Ought he not to have been bitter? Even to the point of hatred? Should he not /still/ be bitter?

Stephen often wondered how much went on inside Con's mind that was never expressed in either words or actions.

"It must be as hot as Hades under there," Constantine said just after they had stopped to exchange pleasantries with a group of male acquaintances. He nodded in the direction of the footpath to their left.

There was a crowd of people walking there, but it was not difficult to see to whom Con referred.

There was a cluster of five ladies, all of them brightly and fashionably dressed in colors that complemented the summer. Just ahead of them were two other ladies, one of them decently clad in russet brown, a color more suited perhaps to autumn than summer, the other dressed in widow's weeds of the deepest mourning period. She was black from head to toe.

Even the black veil was so heavy that it was impossible to see her face, though she was no more than twenty feet away.

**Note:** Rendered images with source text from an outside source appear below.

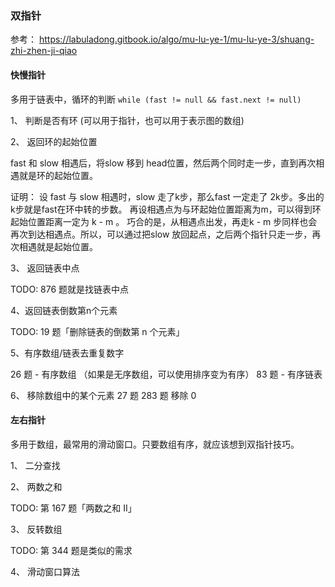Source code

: ### 双指针

参考：
https://labuladong.gitbook.io/algo/mu-lu-ye-1/mu-lu-ye-3/shuang-zhi-zhen-ji-qiao

#### 快慢指针

多用于链表中，循环的判断 `while (fast != null && fast.next != null)`

1、 判断是否有环 (可以用于指针，也可以用于表示图的数组)

2、 返回环的起始位置
   
   fast 和 slow 相遇后，将slow 移到 head位置，然后两个同时走一步，直到再次相遇就是环的起始位置。

   证明： 设 fast 与 slow 相遇时，slow 走了k步，那么fast 一定走了 2k步。多出的k步就是fast在环中转的步数。 再设相遇点为与环起始位置距离为m，可以得到环起始位置距离一定为 k - m 。 巧合的是，从相遇点出发，再走k - m 步同样也会再次到达相遇点。所以，可以通过把slow 放回起点，之后两个指针只走一步，再次相遇就是起始位置。

3、 返回链表中点

TODO: 876 题就是找链表中点

4、返回链表倒数第n个元素

TODO: 19 题「删除链表的倒数第 n 个元素」

5、有序数组/链表去重复数字

26 题 - 有序数组 （如果是无序数组，可以使用排序变为有序）
83 题 - 有序链表

6、 移除数组中的某个元素
27 题 
283 题 移除 0


#### 左右指针

多用于数组，最常用的滑动窗口。只要数组有序，就应该想到双指针技巧。

1、 二分查找

2、 两数之和

TODO: 第 167 题「两数之和 II」

3、 反转数组

TODO: 第 344 题是类似的需求

4、 滑动窗口算法
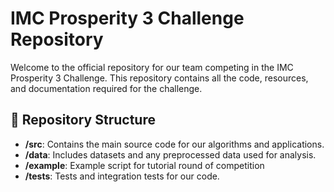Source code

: # IMC Prosperity 3 Challenge Repository  

Welcome to the official repository for our team competing in the IMC Prosperity 3 Challenge. This repository contains all the code, resources, and documentation required for the challenge.  

## 📂 Repository Structure  

- **/src**: Contains the main source code for our algorithms and applications.  
- **/data**: Includes datasets and any preprocessed data used for analysis.  
- **/example**: Example script for tutorial round of competition
- **/tests**: Tests and integration tests for our code.  
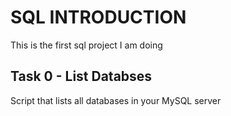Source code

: # SQL INTRODUCTION

This is the first sql project I am doing

## Task 0 - List Databses
Script that lists all databases in your MySQL server

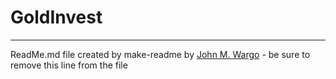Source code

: # GoldInvest


***

ReadMe.md file created by make-readme by [John M. Wargo](http://www.johnwargo.com) - be sure to remove this line from the file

"Poor lady," Stephen said. "She must have recently lost a husband."

"At a pretty young age too, by the look of it," Constantine said. "I wonder if her face lives up to the promise of her figure."

Stephen was most attracted to very young ladies, whose figures tended to be lithe and slender. When he did finally turn his thoughts to matrimony, he had always assumed he would look among the newest crop of young hopefuls to arrive on the marriage mart and try to find among such crass commercialism a beauty whom he could like as well as admire and whom he could grow to love. A lady who would be willing to look beyond his title and wealth to know him and love him for who he was.